On the Distributions of Product and Quotient of two Independent $\hat{I}$-function variates

TL;DR

This paper introduces a new $\hat{I}$-function distribution that generalizes many classical distributions and explores the distribution of products and quotients of two independent $\hat{I}$-function variates.

Contribution

The paper presents a novel $\hat{I}$-function distribution and derives its properties, including the distributions of products and quotients of independent variates, unifying several classical distributions.

Findings

Product and quotient of two independent $\hat{I}$-function variates also follow the $\hat{I}$-function distribution.

The $\hat{I}$-function distribution encompasses gamma, beta, exponential, normal, H-function, and G-function distributions as special cases.

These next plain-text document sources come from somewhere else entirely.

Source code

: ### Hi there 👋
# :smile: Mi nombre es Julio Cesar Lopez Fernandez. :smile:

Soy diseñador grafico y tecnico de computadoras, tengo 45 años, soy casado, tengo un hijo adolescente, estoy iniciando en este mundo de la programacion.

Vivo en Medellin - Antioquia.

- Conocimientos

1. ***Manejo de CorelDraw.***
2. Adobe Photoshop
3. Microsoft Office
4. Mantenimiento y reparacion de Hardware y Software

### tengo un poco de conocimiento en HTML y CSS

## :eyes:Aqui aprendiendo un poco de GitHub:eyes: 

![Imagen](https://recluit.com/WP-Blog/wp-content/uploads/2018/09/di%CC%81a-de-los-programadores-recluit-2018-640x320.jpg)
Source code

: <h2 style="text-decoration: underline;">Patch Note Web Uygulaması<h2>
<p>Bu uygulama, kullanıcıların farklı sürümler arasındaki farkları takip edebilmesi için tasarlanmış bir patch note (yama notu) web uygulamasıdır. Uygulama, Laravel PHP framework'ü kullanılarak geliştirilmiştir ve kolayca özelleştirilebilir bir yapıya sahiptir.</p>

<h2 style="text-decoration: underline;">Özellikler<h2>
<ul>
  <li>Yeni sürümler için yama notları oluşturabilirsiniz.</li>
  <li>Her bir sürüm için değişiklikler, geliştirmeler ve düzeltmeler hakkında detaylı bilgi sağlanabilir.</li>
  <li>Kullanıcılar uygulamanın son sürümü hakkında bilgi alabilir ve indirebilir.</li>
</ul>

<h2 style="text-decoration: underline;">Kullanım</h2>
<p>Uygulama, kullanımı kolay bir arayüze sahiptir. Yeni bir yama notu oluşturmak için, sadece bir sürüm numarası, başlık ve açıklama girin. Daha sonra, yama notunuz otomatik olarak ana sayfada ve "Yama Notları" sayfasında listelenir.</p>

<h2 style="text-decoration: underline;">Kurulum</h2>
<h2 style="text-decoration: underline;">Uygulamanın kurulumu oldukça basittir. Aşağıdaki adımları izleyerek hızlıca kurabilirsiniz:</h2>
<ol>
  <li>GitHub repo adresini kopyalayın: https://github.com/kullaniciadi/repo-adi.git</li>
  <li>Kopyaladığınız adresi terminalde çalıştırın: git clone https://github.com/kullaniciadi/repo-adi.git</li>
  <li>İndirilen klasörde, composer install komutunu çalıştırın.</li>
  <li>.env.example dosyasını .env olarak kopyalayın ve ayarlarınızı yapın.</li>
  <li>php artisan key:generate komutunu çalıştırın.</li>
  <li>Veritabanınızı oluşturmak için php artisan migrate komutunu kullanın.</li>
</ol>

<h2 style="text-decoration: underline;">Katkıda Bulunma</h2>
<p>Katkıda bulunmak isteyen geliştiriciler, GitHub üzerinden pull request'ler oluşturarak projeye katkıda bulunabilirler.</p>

The new distribution provides a unified framework for various classical distributions.

Abstract

The study of probability distributions for random variables and their algebraic combinations has been a central focus driving the advancement of probability and statistics. Since the 1920s, the challenge of calculating the probability distributions of sums, differences, products, and quotients of independent random variables have drawn the attention of numerous statisticians and mathematicians who studied the algebraic properties and relationships of random variables. Statistical distributions are highly helpful in data science and machine learning, as they provide a range of possible values for the variables, aiding in the development of a deeper understanding of the underlying problem. In this paper, we have presented a new probability distribution based on the $\hat{I}$-function. Also, we have discussed the applications of the $\hat{I}$ function, particularly in deriving the distributions of product and the quotient involving two independent $\hat{I}$ function variates. Additionally, it has been shown that both the product and quotient of two independent $\hat{I}$-function variates also follow the $\hat{I}$-function distribution. Furthermore, the new distribution, known as the $\hat{I}$-function distribution, includes several well-known classical distributions such as the gamma, beta, exponential, normal H-function, and G-function distributions, among others, as special cases. Therefore, the $\hat{I}$-function distribution can be considered a characterization or generalization of the above-mentioned distributions.